Late on Tuesday afternoon, July 8, six days before Robert Novak's article about Valerie and me, a friend showed up at my office with a strange and disturbing tale. He had been walking down Pennsylvania Avenue toward my office near the White House when he came upon Novak, who, my friend assumed, was en route to the George Washington University auditorium for the daily taping of CNN's "Crossfire." He asked Novak if he could walk a block or two with him, as they were headed in the same direction; Novak acquiesced. Striking up a conversation, my friend, without revealing that he knew me, asked Novak about the uranium controversy. It was a minor problem, Novak replied, and opined that the administration should have dealt with it weeks before. My friend then asked Novak what he thought about me, and Novak answered: "Wilson's an asshole. The CIA sent him. His wife, Valerie, works for the CIA. She's a weapons of mass destruction specialist. She sent him." At that point, my friend and Novak went their separate ways. My friend headed straight for my office a couple of blocks away.
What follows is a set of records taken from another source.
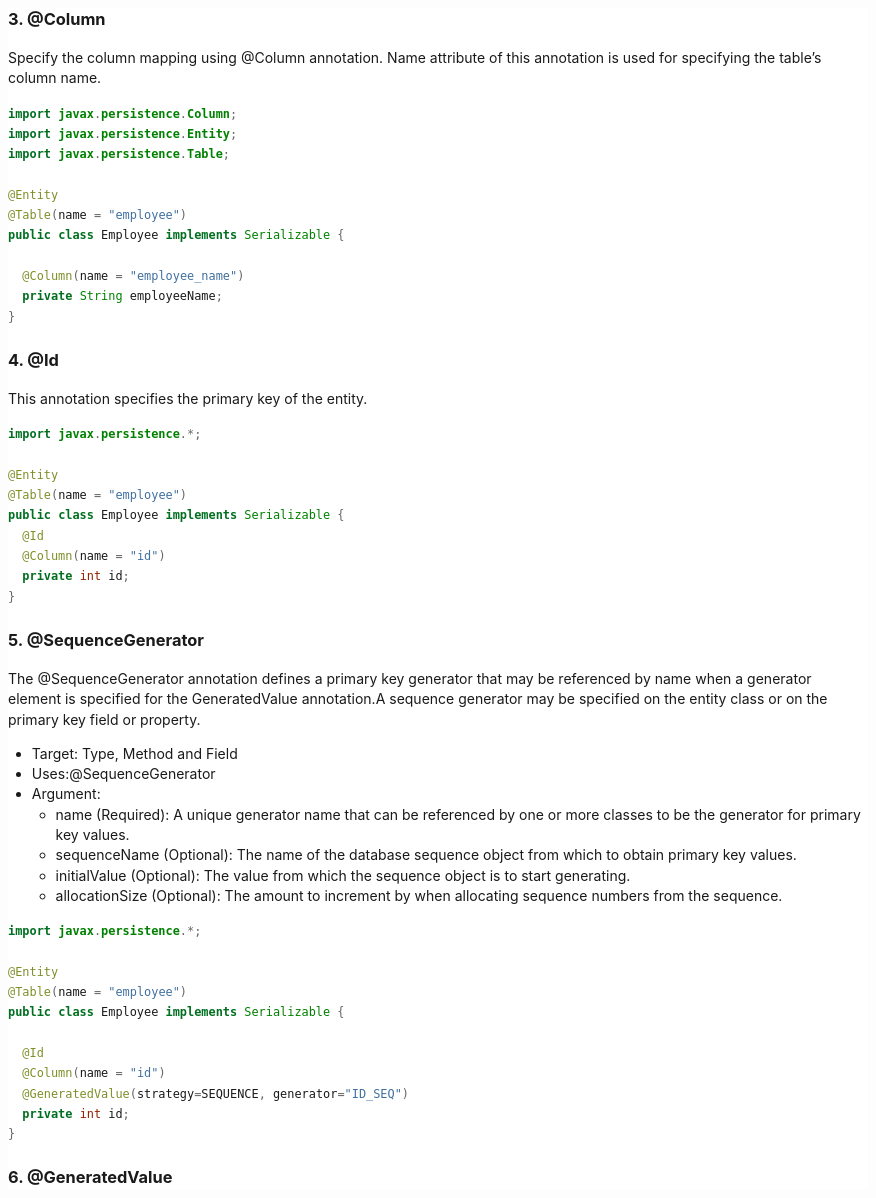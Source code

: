 ### 3. @Column
Specify the column mapping using @Column annotation. Name attribute of this annotation is used for specifying the table’s column name.

```java
import javax.persistence.Column;
import javax.persistence.Entity;
import javax.persistence.Table;

@Entity
@Table(name = "employee")
public class Employee implements Serializable {
 
  @Column(name = "employee_name")
  private String employeeName;
}
```

### 4. @Id
This annotation specifies the primary key of the entity.

```java
import javax.persistence.*;

@Entity
@Table(name = "employee")
public class Employee implements Serializable { 
  @Id
  @Column(name = "id")
  private int id;
}
```

### 5. @SequenceGenerator

The @SequenceGenerator annotation defines a primary key generator that may be referenced by name when a generator element is specified for the GeneratedValue annotation.A sequence generator may be specified on the entity class or on the primary key field or property.

* Target: Type, Method and Field
* Uses:@SequenceGenerator
* Argument:
	* name (Required): A unique generator name that can be referenced by one or more classes to be the generator for primary key values.
	* sequenceName (Optional): The name of the database sequence object from which to obtain primary key values.
	* initialValue (Optional): The value from which the sequence object is to start generating.
	* allocationSize (Optional): The amount to increment by when allocating sequence numbers from the sequence.


```java
import javax.persistence.*;

@Entity
@Table(name = "employee")
public class Employee implements Serializable {
  
  @Id
  @Column(name = "id")
  @GeneratedValue(strategy=SEQUENCE, generator="ID_SEQ")
  private int id;
}
```
### 6. @GeneratedValue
Then again, the Washington Post reports:
Those that Fitzgerald has interviewed include: "former CIA director George J. Tenet and deputy director John E. McLaughlin, former CIA spokesman Bill Harlow, State Department officials, and even a stranger who approached columnist Robert D. Novak on the street."
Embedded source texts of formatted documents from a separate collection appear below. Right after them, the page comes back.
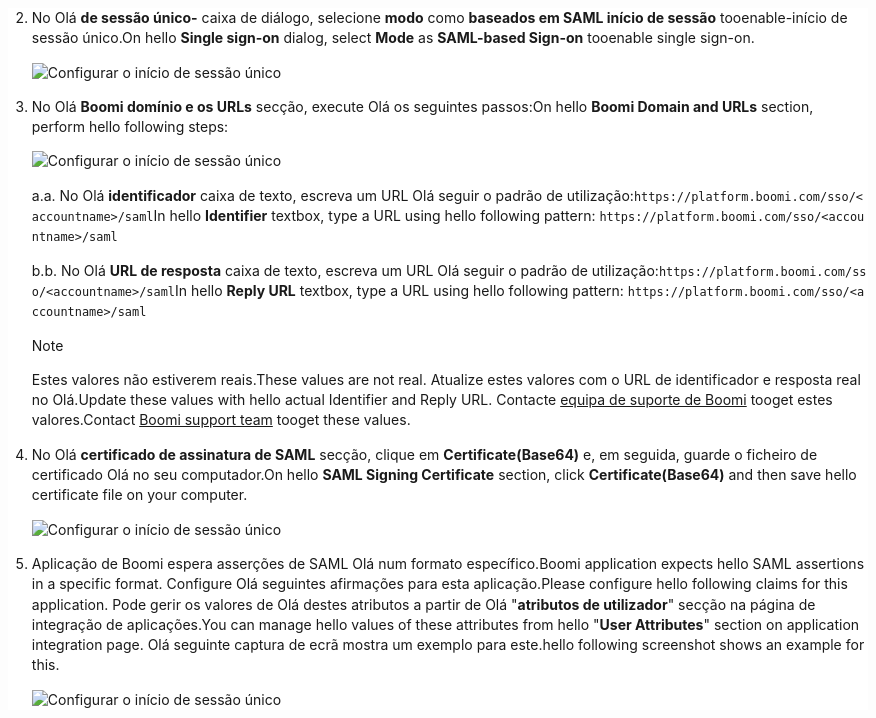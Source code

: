 2. <span data-ttu-id="4de55-153">No Olá **de sessão único-** caixa de diálogo, selecione **modo** como **baseados em SAML início de sessão** tooenable-início de sessão único.</span><span class="sxs-lookup"><span data-stu-id="4de55-153">On hello **Single sign-on** dialog, select **Mode** as   **SAML-based Sign-on** tooenable single sign-on.</span></span>
 
    ![Configurar o início de sessão único](./media/active-directory-saas-boomi-tutorial/tutorial_boomi_samlbase.png)

3. <span data-ttu-id="4de55-155">No Olá **Boomi domínio e os URLs** secção, execute Olá os seguintes passos:</span><span class="sxs-lookup"><span data-stu-id="4de55-155">On hello **Boomi Domain and URLs** section, perform hello following steps:</span></span>

    ![Configurar o início de sessão único](./media/active-directory-saas-boomi-tutorial/tutorial_boomi_url.png)

    <span data-ttu-id="4de55-157">a.</span><span class="sxs-lookup"><span data-stu-id="4de55-157">a.</span></span> <span data-ttu-id="4de55-158">No Olá **identificador** caixa de texto, escreva um URL Olá seguir o padrão de utilização:`https://platform.boomi.com/sso/<accountname>/saml`</span><span class="sxs-lookup"><span data-stu-id="4de55-158">In hello **Identifier** textbox, type a URL using hello following pattern: `https://platform.boomi.com/sso/<accountname>/saml`</span></span>

    <span data-ttu-id="4de55-159">b.</span><span class="sxs-lookup"><span data-stu-id="4de55-159">b.</span></span> <span data-ttu-id="4de55-160">No Olá **URL de resposta** caixa de texto, escreva um URL Olá seguir o padrão de utilização:`https://platform.boomi.com/sso/<accountname>/saml`</span><span class="sxs-lookup"><span data-stu-id="4de55-160">In hello **Reply URL** textbox, type a URL using hello following pattern: `https://platform.boomi.com/sso/<accountname>/saml`</span></span>

    > [!NOTE] 
    > <span data-ttu-id="4de55-161">Estes valores não estiverem reais.</span><span class="sxs-lookup"><span data-stu-id="4de55-161">These values are not real.</span></span> <span data-ttu-id="4de55-162">Atualize estes valores com o URL de identificador e resposta real no Olá.</span><span class="sxs-lookup"><span data-stu-id="4de55-162">Update these values with hello actual Identifier and Reply URL.</span></span> <span data-ttu-id="4de55-163">Contacte [equipa de suporte de Boomi](https://boomi.com/company/contact/) tooget estes valores.</span><span class="sxs-lookup"><span data-stu-id="4de55-163">Contact [Boomi support team](https://boomi.com/company/contact/) tooget these values.</span></span>

4. <span data-ttu-id="4de55-164">No Olá **certificado de assinatura de SAML** secção, clique em **Certificate(Base64)** e, em seguida, guarde o ficheiro de certificado Olá no seu computador.</span><span class="sxs-lookup"><span data-stu-id="4de55-164">On hello **SAML Signing Certificate** section, click **Certificate(Base64)** and then save hello certificate file on your computer.</span></span>
    
    ![Configurar o início de sessão único](./media/active-directory-saas-boomi-tutorial/tutorial_boomi_certificate.png)

4. <span data-ttu-id="4de55-166">Aplicação de Boomi espera asserções de SAML Olá num formato específico.</span><span class="sxs-lookup"><span data-stu-id="4de55-166">Boomi application expects hello SAML assertions in a specific format.</span></span> <span data-ttu-id="4de55-167">Configure Olá seguintes afirmações para esta aplicação.</span><span class="sxs-lookup"><span data-stu-id="4de55-167">Please configure hello following claims for this application.</span></span> <span data-ttu-id="4de55-168">Pode gerir os valores de Olá destes atributos a partir de Olá "**atributos de utilizador**" secção na página de integração de aplicações.</span><span class="sxs-lookup"><span data-stu-id="4de55-168">You can manage hello values of these attributes from hello "**User Attributes**" section on application integration page.</span></span> <span data-ttu-id="4de55-169">Olá seguinte captura de ecrã mostra um exemplo para este.</span><span class="sxs-lookup"><span data-stu-id="4de55-169">hello following screenshot shows an example for this.</span></span>
    
    ![Configurar o início de sessão único](./media/active-directory-saas-boomi-tutorial/tutorial_attribute.png)


[1]: ./media/active-directory-saas-boomi-tutorial/tutorial_general_01.png
[2]: ./media/active-directory-saas-boomi-tutorial/tutorial_general_02.png
[3]: ./media/active-directory-saas-boomi-tutorial/tutorial_general_03.png
[4]: ./media/active-directory-saas-boomi-tutorial/tutorial_general_04.png
[100]: ./media/active-directory-saas-boomi-tutorial/tutorial_general_100.png
[200]: ./media/active-directory-saas-boomi-tutorial/tutorial_general_200.png
[201]: ./media/active-directory-saas-boomi-tutorial/tutorial_general_201.png
[202]: ./media/active-directory-saas-boomi-tutorial/tutorial_general_202.png
[203]: ./media/active-directory-saas-boomi-tutorial/tutorial_general_203.png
Why mention Tenet and the stranger unless they were two different people?
Questions that remain and for another post: Who was Walter Pincus's source - the one he spoke to on Saturday, July 12, two days before Novak's column outing Valerie Plame ran? I keep going back and forth on that one, from whether it was someone within the CIA or someone within Cheney's office or one of Pentagon spin units.